- **Exercise aim**
Return, exactly, the line that contains "sqlglot_v2_transpile, subparsers, unpack_sequence" together with all lines after it to the end of the entries, and no further lines.

(Stored data)
◆ ◆ ◆ ◆ ◆

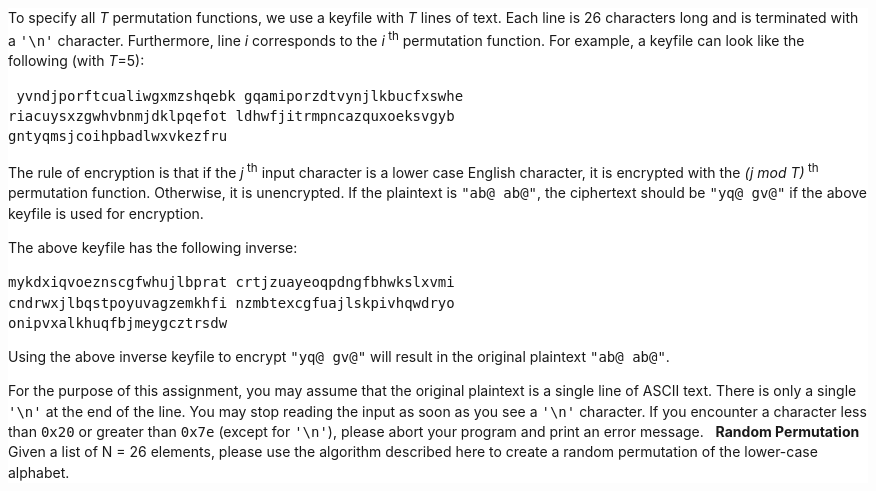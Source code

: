 <P>


<A NAME="keyfile">To</A> specify all <I>T</I> permutation functions, we
use a keyfile with <I>T</I> lines of text.  Each line is
26 characters long and is terminated with a <TT>'\n'</TT> character.
Furthermore, line <I>i</I> corresponds to the <I>i</I><SUP>&nbsp;th</SUP>
permutation function.
For example, a keyfile can look like the following (with <I>T</I>=5):
    <PRE>
    yvndjporftcualiwgxmzshqebk
    gqamiporzdtvynjlkbucfxswhe
    riacuysxzgwhvbnmjdklpqefot
    ldhwfjitrmpncazquxoeksvgyb
    gntyqmsjcoihpbadlwxvkezfru</PRE>

The rule of encryption is that if the <I>j</I><SUP>&nbsp;th</SUP>
input character is a lower case English character, it is encrypted
with the <I>(j mod T)</I><SUP>&nbsp;th</SUP> permutation function.
Otherwise, it is unencrypted.  If the plaintext is <TT>"ab@&nbsp;ab@"</TT>,
the ciphertext should be <TT>"yq@&nbsp;gv@"</TT> if the above keyfile is used for
encryption.

<P>

The above keyfile has the following inverse:
    <PRE>
    mykdxiqvoeznscgfwhujlbprat
    crtjzuayeoqpdngfbhwkslxvmi
    cndrwxjlbqstpoyuvagzemkhfi
    nzmbtexcgfuajlskpivhqwdryo
    onipvxalkhuqfbjmeygcztrsdw</PRE>

Using the above inverse keyfile to encrypt
<TT>"yq@&nbsp;gv@"</TT> will result in the original plaintext
<TT>"ab@&nbsp;ab@"</TT>.

<P>

For the purpose of this assignment, you may assume that the
original plaintext is a single line of ASCII text.  There is
only a single <TT>'\n'</TT> at the end of the line.  You may stop
reading the input as soon as you see a <TT>'\n'</TT> character.
If you encounter a character less than <TT>0x20</TT> or greater than <TT>0x7e</TT>
(except for <TT>'\n'</TT>), please abort your program and print an error message.
            </TD>
        </TR>
        <TR><TD>&nbsp;</TD></TR>
        <!-- Section -->
        <TR><TD COLSPAN=3 ALIGN=LEFT BGCOLOR="#000000" WIDTH=100%>
                <FONT COLOR="#ffffff"><A
                NAME="shuffle"><B>Random Permutation</B></A>
                    </FONT>
            </TD>
        </TR>
        <!-- Top Section -->
        <TR><TD COLSPAN=3 ALIGN=LEFT>
Given a list of N = 26 elements, please use the algorithm described
here to create a random permutation of the lower-case alphabet.
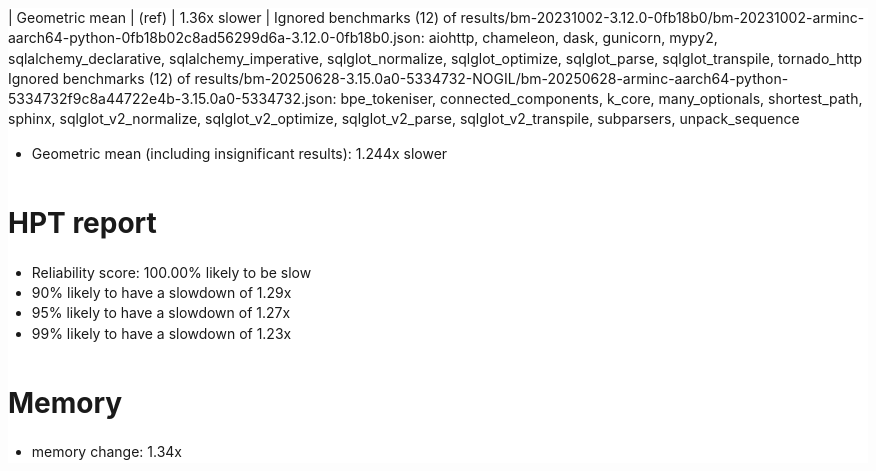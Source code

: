 | Geometric mean             | (ref)                                                                 | 1.36x slower                                                            |
Ignored benchmarks (12) of results/bm-20231002-3.12.0-0fb18b0/bm-20231002-arminc-aarch64-python-0fb18b02c8ad56299d6a-3.12.0-0fb18b0.json: aiohttp, chameleon, dask, gunicorn, mypy2, sqlalchemy_declarative, sqlalchemy_imperative, sqlglot_normalize, sqlglot_optimize, sqlglot_parse, sqlglot_transpile, tornado_http
Ignored benchmarks (12) of results/bm-20250628-3.15.0a0-5334732-NOGIL/bm-20250628-arminc-aarch64-python-5334732f9c8a44722e4b-3.15.0a0-5334732.json: bpe_tokeniser, connected_components, k_core, many_optionals, shortest_path, sphinx, sqlglot_v2_normalize, sqlglot_v2_optimize, sqlglot_v2_parse, sqlglot_v2_transpile, subparsers, unpack_sequence

- Geometric mean (including insignificant results): 1.244x slower

# HPT report

- Reliability score: 100.00% likely to be slow
- 90% likely to have a slowdown of 1.29x
- 95% likely to have a slowdown of 1.27x
- 99% likely to have a slowdown of 1.23x

# Memory
- memory change: 1.34x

◆ ◆ ◆ ◆ ◆

- **Your response**
Ignored benchmarks (12) of results/bm-20250628-3.15.0a0-5334732-NOGIL/bm-20250628-arminc-aarch64-python-5334732f9c8a44722e4b-3.15.0a0-5334732.json: bpe_tokeniser, connected_components, k_core, many_optionals, shortest_path, sphinx, sqlglot_v2_normalize, sqlglot_v2_optimize, sqlglot_v2_parse, sqlglot_v2_transpile, subparsers, unpack_sequence

- Geometric mean (including insignificant results): 1.244x slower

# HPT report

- Reliability score: 100.00% likely to be slow
- 90% likely to have a slowdown of 1.29x
- 95% likely to have a slowdown of 1.27x
- 99% likely to have a slowdown of 1.23x

# Memory
- memory change: 1.34x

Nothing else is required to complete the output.